Senin, 26 November 2012

Sketsa Di Atas Surat Cinta




Lain kali, beritahu aku jika kamu ingin menyisipkan sebilah pisau di dalam genggaman tanganku. Jangan lakukan diam-diam, agar aku tahu aku tak merobek jiwamu ketika aku membelai wajahmu atau menusuk hatimu ketika aku memeluk tubuhmu.

.....

Dulu, aku suka terlalu sibuk menggoreskan penaku di atas kertas. Menuliskan beratus-ratus surat cinta untukmu. Surat-surat itu tak pernah kusampaikan kepadamu, tetapi selalu kamu rampas dari tanganku sebelum aku menyelesaikannya. Kamu lalu menyimpannya di bawah tumpukan komik-komikmu tanpa pernah kamu baca.

Dulu, kamu suka terlalu sibuk menggariskan pensilmu di atas kertas. Menggambarkan beratus-ratus sketsa abstrak tentang cinta yang kamu punya untukku. Sketsa-sketsa itu tak pernah kamu artikan di hadapanku, tetapi selalu aku kumpulkan dan tempelkan di seluruh sisi dan bidang tembok kamarku sampai penuh. Aku tak pernah ingin tahu tentang apa semua sketsa itu.

Paling tidak, dulu kita selalu memainkan alat tulis kita secara berdampingan. Paling tidak, kita selalu mengoyak kertas-kertas yang kita miliki bersama-sama. Surat-surat cintaku selalu hampir jadi di sebelahmu. Sketsa-sketsamu selalu menjadi tak berarti di sisiku.

Biasanya aku yang lebih dulu mengambil kertas, berbaring di atas kasur dan mulai menulis. Tidak lama kemudian kamu akan datang dengan kertasmu, berbaring di sampingku, merenggut kertas suratku, lalu mulai menggambar. Ketika itu aku akan menyandarkan kepalaku di bahumu sambil terus memperhatikanmu menggambar. Kita terus bersama menikmati emas yang bertebaran di atas langit senja atau kristal yang jatuh dari awan pekat lewat jendela kamarmu, tanpa pernah tahu apa yang sebenarnya kita tuangkan ke dalam kertas kita masing-masing.

Pada suatu saat yang aku tidak tahu pasti kapan, kamu menyisipkan sebilah pisau di dalam genggaman tanganku tanpa aku ketahui.
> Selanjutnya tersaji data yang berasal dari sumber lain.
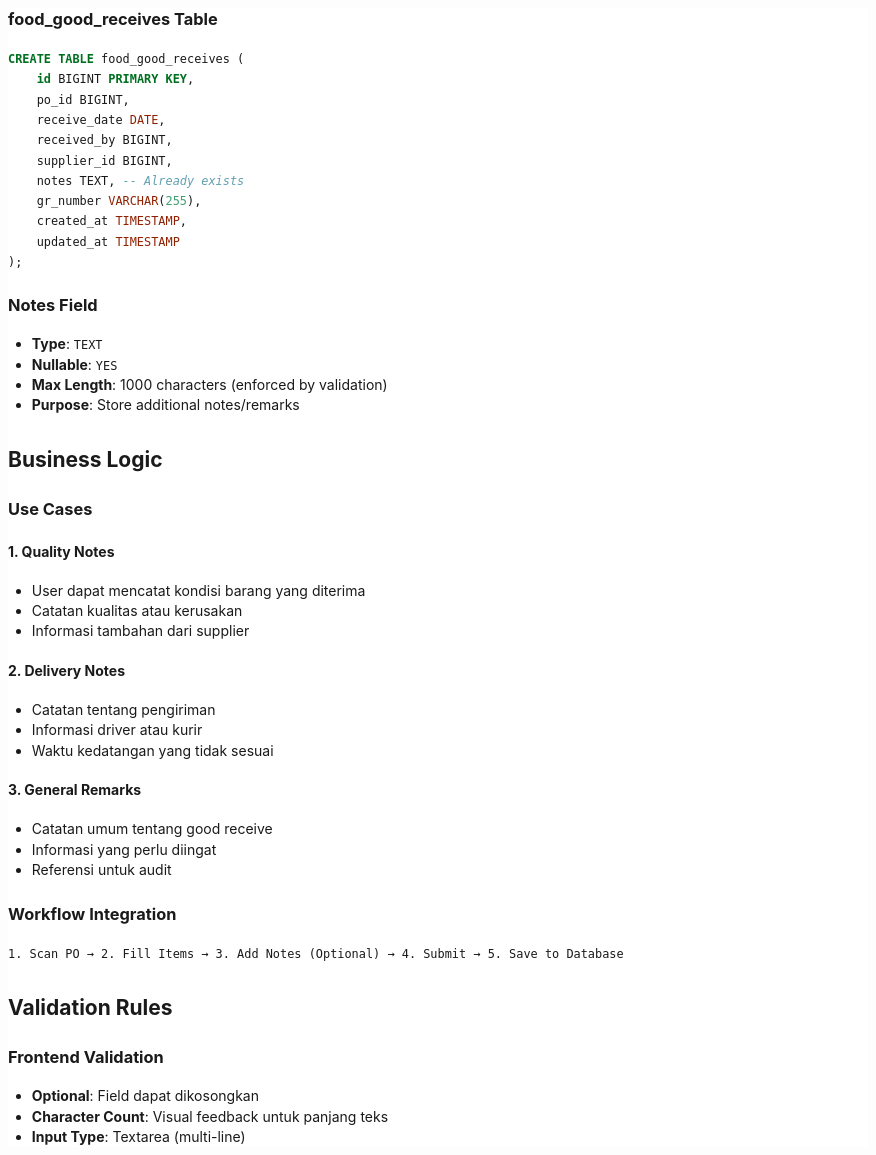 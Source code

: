 ### **food_good_receives Table**
```sql
CREATE TABLE food_good_receives (
    id BIGINT PRIMARY KEY,
    po_id BIGINT,
    receive_date DATE,
    received_by BIGINT,
    supplier_id BIGINT,
    notes TEXT, -- Already exists
    gr_number VARCHAR(255),
    created_at TIMESTAMP,
    updated_at TIMESTAMP
);
```

### **Notes Field**
- **Type**: `TEXT`
- **Nullable**: `YES`
- **Max Length**: 1000 characters (enforced by validation)
- **Purpose**: Store additional notes/remarks

## Business Logic

### **Use Cases**

#### **1. Quality Notes**
- User dapat mencatat kondisi barang yang diterima
- Catatan kualitas atau kerusakan
- Informasi tambahan dari supplier

#### **2. Delivery Notes**
- Catatan tentang pengiriman
- Informasi driver atau kurir
- Waktu kedatangan yang tidak sesuai

#### **3. General Remarks**
- Catatan umum tentang good receive
- Informasi yang perlu diingat
- Referensi untuk audit

### **Workflow Integration**
```
1. Scan PO → 2. Fill Items → 3. Add Notes (Optional) → 4. Submit → 5. Save to Database
```

## Validation Rules

### **Frontend Validation**
- **Optional**: Field dapat dikosongkan
- **Character Count**: Visual feedback untuk panjang teks
- **Input Type**: Textarea (multi-line)
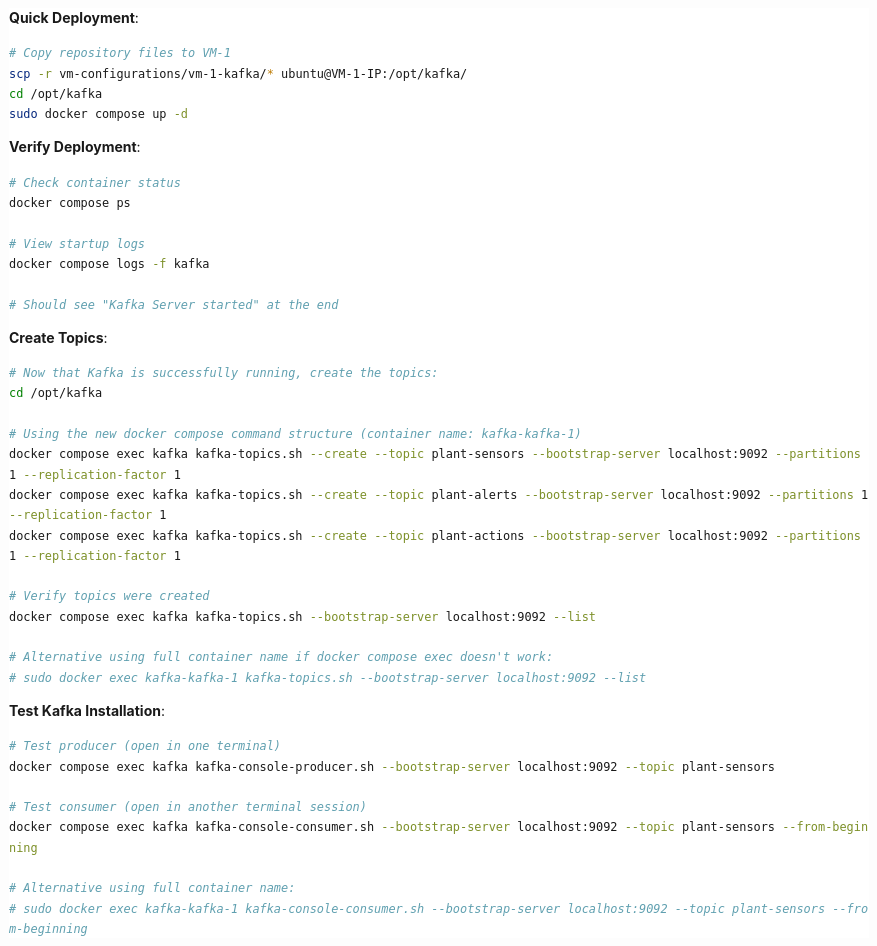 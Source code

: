 **Quick Deployment**:
```bash
# Copy repository files to VM-1
scp -r vm-configurations/vm-1-kafka/* ubuntu@VM-1-IP:/opt/kafka/
cd /opt/kafka
sudo docker compose up -d
```

**Verify Deployment**:
```bash
# Check container status
docker compose ps

# View startup logs
docker compose logs -f kafka

# Should see "Kafka Server started" at the end
```

**Create Topics**:
```bash
# Now that Kafka is successfully running, create the topics:
cd /opt/kafka

# Using the new docker compose command structure (container name: kafka-kafka-1)
docker compose exec kafka kafka-topics.sh --create --topic plant-sensors --bootstrap-server localhost:9092 --partitions 1 --replication-factor 1
docker compose exec kafka kafka-topics.sh --create --topic plant-alerts --bootstrap-server localhost:9092 --partitions 1 --replication-factor 1  
docker compose exec kafka kafka-topics.sh --create --topic plant-actions --bootstrap-server localhost:9092 --partitions 1 --replication-factor 1

# Verify topics were created
docker compose exec kafka kafka-topics.sh --bootstrap-server localhost:9092 --list

# Alternative using full container name if docker compose exec doesn't work:
# sudo docker exec kafka-kafka-1 kafka-topics.sh --bootstrap-server localhost:9092 --list
```

**Test Kafka Installation**:
```bash
# Test producer (open in one terminal)
docker compose exec kafka kafka-console-producer.sh --bootstrap-server localhost:9092 --topic plant-sensors

# Test consumer (open in another terminal session)
docker compose exec kafka kafka-console-consumer.sh --bootstrap-server localhost:9092 --topic plant-sensors --from-beginning

# Alternative using full container name:
# sudo docker exec kafka-kafka-1 kafka-console-consumer.sh --bootstrap-server localhost:9092 --topic plant-sensors --from-beginning
```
Pisau itu memberikanku otoritas untuk dapat melukaimu kapanpun aku sempat, meskipun aku tak mau. Pada suatu saat yang aku tidak tahu pasti kapan, aku yang biasanya hanya berbaring di sampingmu dan menyandarkan kepalaku di bahumu, memutuskan untuk memelukmu, melingkarkan tangan yang terselip pisau itu ke tubuhmu.

Sekarang, dibandingkan menggariskan pensilmu di atas kertas dan menggambar ratusan sketsa abstrak, kamu lebih sibuk menutup pintu kamarmu. Sekarang, dibandingkan menggoreskan penaku di atas kertas dan menulis ratusan surat cinta, aku lebih sibuk mengetuk pintu kamarmu berharap kamu mau membuka sedikit celah.

Sekarang, ketika kita telah saling memahami isi coretan kertas kita satu sama lain, tak ada lagi ruangan yang terbuka untuk kita menyaksikan emas dan kristal yang bertaburan di angkasa bersama-sama.